When using these metrics, make sure you understand what they convey. For example, ROI and IRR quantify returns, but they measure completely different conditions. ROI measures the overall return, while IRR measures the equivalent discount rate in a NPV calculation. In ad hoc scenarios, ROI can provide better insight into the longer-term goal of an IRR. The IRR requires time and discount rate inputs to give it more context.
In ad hoc scenarios, the hasty estimation of these figures can generate errors in the calculations which exaggerate the results. The discount rate you arrive at (the goal of an IRR calculation) can be wildly off track over time. Macro factors such as central bank interest rates can make your calculations stale. A simpler return on investment calculation will provide more flexibility and a quick overview of the attractiveness of an investment.
Quantify all data points using dollar amounts for maximum impact in your reports and use data visualizations to communicate results when reporting to senior executives. Although the financial world relies on data tables, they do not lend themselves well to quantifying business impact on non-financial audiences.
Consider revenue model biases
When running ad hoc reports, pay attention to the impact of bias on the final results. By definition, ad hoc reports look at business impact right now and use real-time data. However, the diversity of a company’s revenue models can significantly skew the results.

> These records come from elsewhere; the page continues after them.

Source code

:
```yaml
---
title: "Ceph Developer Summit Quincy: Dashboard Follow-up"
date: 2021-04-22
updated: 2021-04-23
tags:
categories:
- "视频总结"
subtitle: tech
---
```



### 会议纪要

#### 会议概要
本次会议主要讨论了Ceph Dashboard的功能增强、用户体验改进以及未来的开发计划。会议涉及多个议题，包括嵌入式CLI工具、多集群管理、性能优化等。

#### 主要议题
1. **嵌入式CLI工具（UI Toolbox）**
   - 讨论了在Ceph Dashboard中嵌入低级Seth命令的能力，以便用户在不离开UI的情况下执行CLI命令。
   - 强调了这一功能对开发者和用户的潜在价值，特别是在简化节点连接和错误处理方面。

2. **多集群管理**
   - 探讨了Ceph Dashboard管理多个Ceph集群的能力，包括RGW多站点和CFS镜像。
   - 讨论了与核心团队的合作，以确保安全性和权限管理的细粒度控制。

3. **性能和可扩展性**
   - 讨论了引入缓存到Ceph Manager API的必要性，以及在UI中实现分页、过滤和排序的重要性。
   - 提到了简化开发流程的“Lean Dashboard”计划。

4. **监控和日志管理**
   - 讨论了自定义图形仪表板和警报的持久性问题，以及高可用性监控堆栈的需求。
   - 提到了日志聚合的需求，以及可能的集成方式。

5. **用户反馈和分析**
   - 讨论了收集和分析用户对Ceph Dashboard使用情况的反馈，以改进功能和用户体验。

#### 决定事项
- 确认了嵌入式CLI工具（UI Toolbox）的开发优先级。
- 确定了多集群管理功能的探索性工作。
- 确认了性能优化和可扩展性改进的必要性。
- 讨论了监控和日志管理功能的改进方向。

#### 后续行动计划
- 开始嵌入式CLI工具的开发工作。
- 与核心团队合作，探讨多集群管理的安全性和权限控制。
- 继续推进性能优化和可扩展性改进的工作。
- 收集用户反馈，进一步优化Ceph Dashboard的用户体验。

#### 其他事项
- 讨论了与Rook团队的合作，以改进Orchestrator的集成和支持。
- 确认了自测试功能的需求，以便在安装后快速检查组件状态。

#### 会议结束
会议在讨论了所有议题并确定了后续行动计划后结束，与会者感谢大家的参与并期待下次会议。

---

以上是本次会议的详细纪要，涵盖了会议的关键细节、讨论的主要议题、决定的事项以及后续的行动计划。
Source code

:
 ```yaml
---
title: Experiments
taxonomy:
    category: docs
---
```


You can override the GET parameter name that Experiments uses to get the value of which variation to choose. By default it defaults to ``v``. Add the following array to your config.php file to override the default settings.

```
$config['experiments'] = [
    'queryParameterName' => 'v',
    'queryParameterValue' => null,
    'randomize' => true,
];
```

For example, analysts at a company that relies on SaaS revenue will typically witness consistent trends for the most part. You’ll see costs spread relatively evenly, while revenue will also be predictable, assuming the company’s products see traction and the acquisition funnel is buzzing.
However, a freemium model works differently. Revenue per user will increase significantly as users upgrade to premium features after the free trial period in cohorts. Costs per user are also higher initially in this model because the business will collect less revenue, leading to skewed margins per user.
So, when designing ad hoc reports, you need to decide whether it makes sense to measure business impact per user, given the volatility of user counts.
Keep the big picture in mind by considering seasonal trends and pricing model adjustments when designing ad-hoc reports. After all, a company’s revenue model can also create trends that impact consumer behavior. So, always consider the context in which revenue and financial data is collected.
Challenging but rewarding
Financial analysis is difficult, but the results of ad hoc financial reports help a company capture a snapshot of its performance. Remember to review biases in the data and install appropriate governance processes before drawing conclusions from ad hoc reports. Follow the tips in this article and you’ll get in-depth insights that will future-proof your business.